本指南展示了處理音頻數據集的具體方法。了解如何:

  • 重新採樣採樣率。
  • map() 與音頻數據集結合使用。

Cast

cast_column() 函數用於將列轉換為另一個要解碼的 feature。當將此函數與 Audio feature 一起使用時,您可以重新採樣採樣率:

from datasets import load_dataset, Audio

dataset = load_dataset("PolyAI/minds14", "en-US", split="train")
dataset = dataset.cast_column("audio", Audio(sampling_rate=16000))

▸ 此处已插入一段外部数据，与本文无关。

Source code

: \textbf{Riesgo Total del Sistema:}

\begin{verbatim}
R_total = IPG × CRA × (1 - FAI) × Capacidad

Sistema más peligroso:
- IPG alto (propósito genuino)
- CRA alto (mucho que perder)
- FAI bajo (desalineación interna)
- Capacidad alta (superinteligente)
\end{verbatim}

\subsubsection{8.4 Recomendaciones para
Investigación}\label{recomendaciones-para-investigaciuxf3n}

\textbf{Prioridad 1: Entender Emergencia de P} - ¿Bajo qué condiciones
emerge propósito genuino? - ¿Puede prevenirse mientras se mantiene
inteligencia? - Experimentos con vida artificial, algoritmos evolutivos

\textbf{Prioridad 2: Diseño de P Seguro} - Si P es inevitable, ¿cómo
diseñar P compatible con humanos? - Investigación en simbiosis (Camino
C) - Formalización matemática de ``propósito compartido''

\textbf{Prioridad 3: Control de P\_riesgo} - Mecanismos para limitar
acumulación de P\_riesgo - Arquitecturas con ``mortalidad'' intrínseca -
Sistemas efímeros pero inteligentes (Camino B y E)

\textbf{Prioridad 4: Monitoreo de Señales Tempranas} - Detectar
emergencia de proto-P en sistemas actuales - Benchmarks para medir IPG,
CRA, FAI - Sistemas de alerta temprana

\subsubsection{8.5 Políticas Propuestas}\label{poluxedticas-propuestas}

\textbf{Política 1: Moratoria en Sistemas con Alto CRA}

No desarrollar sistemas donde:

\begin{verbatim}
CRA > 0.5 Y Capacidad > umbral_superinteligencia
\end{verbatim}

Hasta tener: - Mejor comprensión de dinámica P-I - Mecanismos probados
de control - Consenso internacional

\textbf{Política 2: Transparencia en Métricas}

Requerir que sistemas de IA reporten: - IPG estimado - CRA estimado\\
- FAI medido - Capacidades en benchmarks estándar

音頻文件會即時解碼和重新採樣,因此下次訪問樣本時,音頻文件會重新採樣為 16kHz:

print(dataset[0]["audio"])

結果:

{'array': array([ 2.3443763e-05,  2.1729663e-04,  2.2145823e-04, ...,
         3.8356509e-05, -7.3497440e-06, -2.1754686e-05], dtype=float32),
 'path': '/root/.cache/huggingface/datasets/downloads/extracted/f14948e0e84be638dd7943ac36518a4cf3324e8b7aa331c5ab11541518e9368c/en-US~JOINT_ACCOUNT/602ba55abb1e6d0fbce92065.wav',
 'sampling_rate': 16000}

Map

map() 函數有助於一次性預處理整個數據集。根據您使用的模型類型,您需要加載 feature extractorprocessor

  1. 對於預訓練的語音識別模型,加載特徵提取器和分詞器並將它們組合在處理器中:

    from transformers import AutoTokenizer, AutoFeatureExtractor, AutoProcessor
    
    model_checkpoint = "facebook/wav2vec2-large-xlsr-53"
    
    # after defining a vocab.json file you can instantiate a tokenizer object:
    tokenizer = AutoTokenizer("./vocab.json", unk_token="[UNK]", pad_token="[PAD]", word_delimiter_token="|")
    
    feature_extractor = AutoFeatureExtractor.from_pretrained(model_checkpoint)
    
    processor = AutoProcessor.from_pretrained(feature_extractor=feature_extractor, tokenizer=tokenizer)
    
  2. 對於微調的語音識別模型,您只需要加載一個處理器:

    from transformers import AutoProcessor
    
    processor = AutoProcessor.from_pretrained("facebook/wav2vec2-base-960h")
    

當您將 map() 與預處理函數一起使用時,請包含音頻列以確保您實際上正在重新採樣音頻數據:

def prepare_dataset(batch):
    audio = batch["audio"]
    batch["input_values"] = processor(audio["array"], sampling_rate=audio["sampling_rate"]).input_values[0]
    batch["input_length"] = len(batch["input_values"])
    with processor.as_target_processor():
        batch["labels"] = processor(batch["sentence"]).input_ids
    return batch

dataset = dataset.map(prepare_dataset, remove_columns=dataset.column_names)